В этот день мальчики на выгоне охотились на пауков. А научил нас этому все тот же Митька. Сначала надо в норку опустить прикрепленный к концу нитки шарик из черной смолы, которой смолят сапожную дратву. Потом, подергивая за нитку, подразнить паука, пока он не уцепится в шарик и не увязнет лапками в смоле. После этого шарик вместе с хозяином норки можно тащить наружу. Пауки — отвратительные черные шары, разбухшие от множества мелких желтых яичек, чуть помельче рачьей икры. Но самый захватывающий момент — это с хлопком раздавить паучье страшилище голой пяткой. Правда, говорят, что пауки очень кусачие и ядовитые. Зато и пятки у ребят летом покрепче кожаных подметок.
Но вот из-за бугра за речкой с грохотом выскакивает что-то еще никем из нас не виданное. Поднимая столб пыли и отсвечивая серебристыми бликами под солнечными лучами, оно быстро движется по направлению к броду, ведущему через речку к селу. Кто-то крикнул: «Трактор!»
Конечно же, мальчишки вмиг забыли о своих паучьих удочках и в закатанных до колен штанишках побежали навстречу трактору. Взбивая по дороге пыль, они подражали его гудению:
— Дырр-ррр, дырр-ррр…
Встретив трактор, когда он уже переехал брод через Берду, мальчики повернули обратно. Но даже самые быстроногие едва поспевали за трактором, который шел быстрее любой брички. Когда же он остановился, я увидел, что за его рулем был дядя Иван Холод, который бывал у нас. Мой отец и он были даже сфотографированы вместе в солдатской форме возле автомобиля. А у отца было еще удостоверение с ятями и твердыми знаками о том, что рядовой Кисунько Василий Трифонович является шофером 37-го автомобильно-санитарного отряда.

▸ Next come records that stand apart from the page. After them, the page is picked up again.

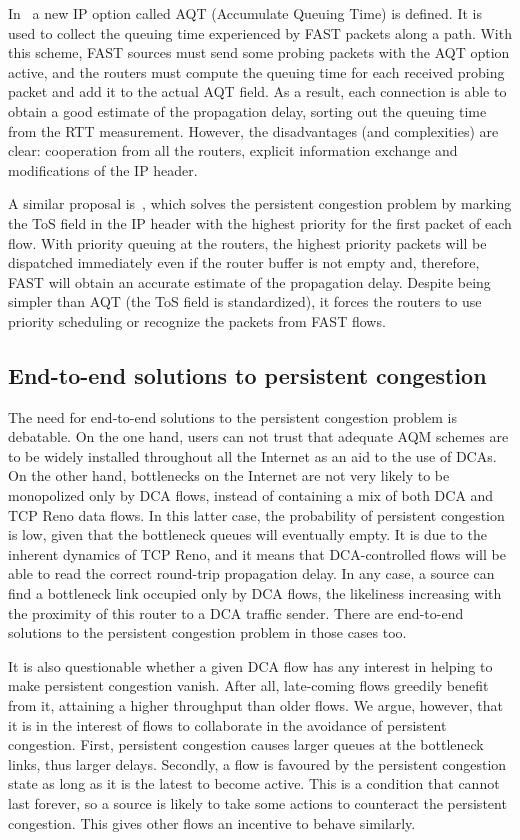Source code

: \documentclass[english,times]{ettauth}
\begin{document}
In~\cite{Chan04} a new IP option called AQT (Accumulate Queuing Time) is
defined. It is used to collect the queuing time experienced by FAST packets
along a path.  With this scheme, FAST sources must send some probing packets
with the AQT option active, and the routers must compute the queuing time for
each received probing packet and add it to the actual AQT field. As a result,
each connection is able to obtain a good estimate of the propagation delay,
sorting out the queuing time from the RTT measurement. However, the
disadvantages (and complexities) are clear: cooperation from all the routers,
explicit information exchange and modifications of the IP header.

A similar proposal is~\cite{Tan05}, which solves the persistent congestion
problem by marking the ToS field in the IP header with the highest priority
for the first packet of each flow. With priority queuing at the routers, the
highest priority packets will be dispatched immediately even if the router
buffer is not empty and, therefore, FAST will obtain an accurate estimate of
the propagation delay. Despite being simpler than AQT (the ToS field is
standardized), it forces the routers to use priority scheduling or recognize
the packets from FAST flows.


\subsection{End-to-end solutions to persistent congestion}
\label{sec:end-end-solutions}

The need for end-to-end solutions to the persistent congestion problem is
debatable. On the one hand, users can not trust that adequate AQM schemes are
to be widely installed throughout all the Internet as an aid to the use of
DCAs. On the other hand, bottlenecks on the Internet are not very likely to be
monopolized only by DCA flows, instead of containing a mix of both DCA and TCP
Reno data flows. In this latter case, the probability of persistent congestion
is low, given that the bottleneck queues will eventually empty. It is due to
the inherent dynamics of TCP Reno, and it means that DCA-controlled flows will
be able to read the correct round-trip propagation delay. In any case, a
source can find a bottleneck link occupied only by DCA flows, the likeliness
increasing with the proximity of this router to a DCA traffic sender. There
are end-to-end solutions to the persistent congestion problem in those cases
too.

It is also questionable whether a given DCA flow has any interest in helping
to make persistent congestion vanish. After all, late-coming flows greedily
benefit from it, attaining a higher throughput than older flows. We argue,
however, that it is in the interest of flows to collaborate in the avoidance
of persistent congestion. First, persistent congestion causes larger queues at
the bottleneck links, thus larger delays. Secondly, a flow is favoured by the
persistent congestion state as long as it is the latest to become active. This
is a condition that cannot last forever, so a source is likely to take some
actions to counteract the persistent congestion. This gives other flows an
incentive to behave similarly.
\end{document}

На тракторе я прочел слово, написанное какими-то неправильными буквами, которое выглядело примерно как «Еоrаrоп», но в нем буква «Е» — без нижней палочки, буква «а» — прописью а, но с длинным крючком, вторая буква r — прописью s, но вроде бы написана задом наперед. Получается какая-то странная и непонятная надпись: «Fordson».

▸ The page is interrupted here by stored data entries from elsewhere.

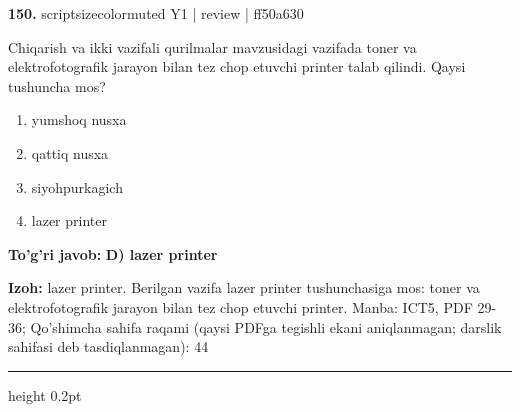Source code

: \documentclass[10pt,a4paper]{article}
\begin{document}
{\bfseries\sffamily\color{ink} 150.} {scriptsizecolor{muted} Y1 | review | ff50a630}
\par
Chiqarish va ikki vazifali qurilmalar mavzusidagi vazifada toner va elektrofotografik jarayon bilan tez chop etuvchi printer talab qilindi. Qaysi tushuncha mos?
\begin{enumerate}[label=\Alph*),leftmargin=9mm]
\item yumshoq nusxa
\item qattiq nusxa
\item siyohpurkagich
\item lazer printer
\end{enumerate}
\begin{tcolorbox}[enhanced,breakable,colback=teal!4,colframe=teal!60!black,boxrule=0.45pt,arc=1.2mm,left=2.7mm,right=2.7mm,top=1.8mm,bottom=1.8mm,before skip=2mm,after skip=2mm]
{\bfseries\sffamily\color{teal}To'g'ri javob:} \textbf{D) lazer printer}
\par\smallskip
{\bfseries Izoh:} lazer printer. Berilgan vazifa lazer printer tushunchasiga mos: toner va elektrofotografik jarayon bilan tez chop etuvchi printer. Manba: ICT5, PDF 29-36; Qo'shimcha sahifa raqami (qaysi PDFga tegishli ekani aniqlanmagan; darslik sahifasi deb tasdiqlanmagan): 44
\end{tcolorbox}
\vspace{2mm}\hrule height 0.2pt\vspace{3mm}
\end{document}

Пока я ломал голову над этой надписью, к трактору подошел мой отец, поздоровался с Иваном Холодом, а тот ему ответил:
— Здоров будь, тракторист. Пригнал я тебе машину. Попробуй, принимай.
Отец сел на сиденье, а дядя Иван теперь стоял рядом, опершись на крыло трактора. Отец на что-то нажал, за что-то потянул — и трактор поехал. А дядя Холод что-то прокричал на ухо отцу, трактор остановился и снова двинулся, но… задом наперед! Я застыл от удивления, а дядя Холод, когда трактор поравнялся со мной, схватил меня своими ручищами и усадил на крыло трактора. От неожиданности я не успел даже заметить, как это трактор опять вместо задом наперед пошел передом вперед.
С высоты своего положения я разыскал глазами Алешку из соседнего двора и помахал ему рукой: мол, смотри, а ты не верил, что мой отец знает все машины. Да если бы он захотел, то мог бы, как и дядя Холод, возить по району разных начальников на автомобиле. Но отцу это ни к чему: он и так каждый год осенью и зимой нанимается на какую-нибудь маслобойню или паровую мельницу машинистом парового локомобиля.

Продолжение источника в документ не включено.